Now off to bed after the SpringOne kick-off and keynote. My, the venue is grand. Bag and goodies are nice but apparently no Rod Johnson bobblehead this time ;)

Quote as I remember it from Rod Johnson’s keynote: “No one uses Tomcat because they played golf with someone”. Hah! Take that all ye bloated app server vendors ;)

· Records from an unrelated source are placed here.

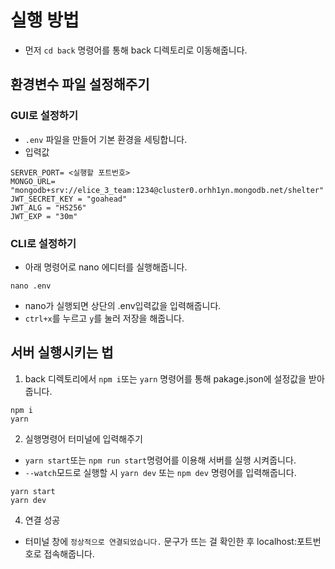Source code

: # 실행 방법
- 먼저 `cd back` 명령어를 통해 back 디렉토리로 이동해줍니다.
## 환경변수 파일 설정해주기
### GUI로 설정하기
- `.env` 파일을 만들어 기본 환경을 세팅합니다.
- 입력값

```
SERVER_PORT= <실행할 포트번호>
MONGO_URL= "mongodb+srv://elice_3_team:1234@cluster0.orhh1yn.mongodb.net/shelter"
JWT_SECRET_KEY = "goahead"
JWT_ALG = "HS256"
JWT_EXP = "30m"
```
### CLI로 설정하기
- 아래 명령어로 nano 에디터를 실행해줍니다.
```
nano .env
```
- nano가 실행되면 상단의 .env입력값을 입력해줍니다.
- `ctrl+x`를 누르고 `y`를 눌러 저장을 해줍니다. 

## 서버 실행시키는 법

1. back 디렉토리에서 `npm i`또는 `yarn` 명령어를 통해 pakage.json에 설정값을 받아줍니다.

```
npm i
yarn

```

2. 실행명령어 터미널에 입력해주기

- `yarn start`또는 `npm run start`명령어를 이용해 서버를 실행 시켜줍니다.
- `--watch`모드로 실행할 시 `yarn dev` 또는 `npm dev` 명령어를 입력해줍니다.

```
yarn start
yarn dev
```

4. 연결 성공

- 터미널 창에 `정상적으로 연결되었습니다.` 문구가 뜨는 걸 확인한 후
  localhost:포트번호로 접속해줍니다.
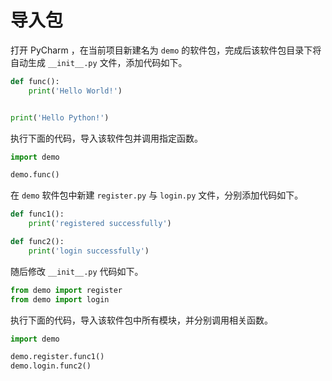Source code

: # 导入包

打开 PyCharm ，在当前项目新建名为 `demo` 的软件包，完成后该软件包目录下将自动生成 `__init__.py` 文件，添加代码如下。

```python
def func():
    print('Hello World!')


print('Hello Python!')
```

执行下面的代码，导入该软件包并调用指定函数。

```python
import demo

demo.func()
```

在 `demo` 软件包中新建 `register.py` 与 `login.py` 文件，分别添加代码如下。

```python
def func1():
    print('registered successfully')
```

```python
def func2():
    print('login successfully')
```

随后修改 `__init__.py` 代码如下。

```python
from demo import register
from demo import login
```

执行下面的代码，导入该软件包中所有模块，并分别调用相关函数。

```python
import demo

demo.register.func1()
demo.login.func2()
```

My personal (irreverent) thoughts from the keynote, just a few things I remember:

  • Theme this year: “Weapons for the War on Java Complexity”. On the swag T-shirt as well.
  • Yep, more stats and proof that Tomcat is the dominant app-server and even the other app-server deployments mostly run Spring apps. Spring world domination complete.
  • A lot on Spring WebFlow, looks that it plays a big role in the overall roadmap. Now did he actually say that he was not completely convinced that Spring WebFlow was simple enough and made complete sense until recently? Hmm. Yes, SWF syntax much simpler in 2.0 compared to 1.0. Rod Johnson stresses that SWF makes sense for guided page navigation, back button problem, opening multiple browser windows at the same time etc. Spring JavaScript
  • Talks about the Big Choice JSF vs non-JSF, compares this to Republicans vs Democrats, jokes about how ServerSide threads on JSF get hijacked by people who assert that JSF sucks. Rod does not say what he *really* feels about JSF. I will buy a beer for anyone who can tell ;)
  • Hardly any XML shown in the slides, mostly annotations. Guess I can’t avoid this stuff any more
  • In fact “admits” that the old Spring MVC was not really the “right way”. The inheritance based controllers will be deprecated in Spring 3.0. What the! Breaking news: Rod Johnson says that concrete inheritance “sucks”.
  • DM server, AMS, Oracle extensions. Lot’s of “SpringSource” stuff.
  • Aha, something new unveiled, SpringSource “tc” – Tomcat with management and enterprise features added
  • I can buy into this more than the OSGi stuff. Rod says that barrier to Tomcat usage in production is the management and enterprise / deployment features. Hmmm, probably. So you take your existing WAR and it should run on this. Not yet clear if this uses the DM server under the hood, think so.
  • Spring 3.0 will introduce REST support and some kind of an Expression Language. EL that you can embed in annotations and stuff huh!? Now that is interesting, reminds me of something I’ve seen elsewhere. Need to catch the first session tomorrow on Spring 3.0 by Juergen.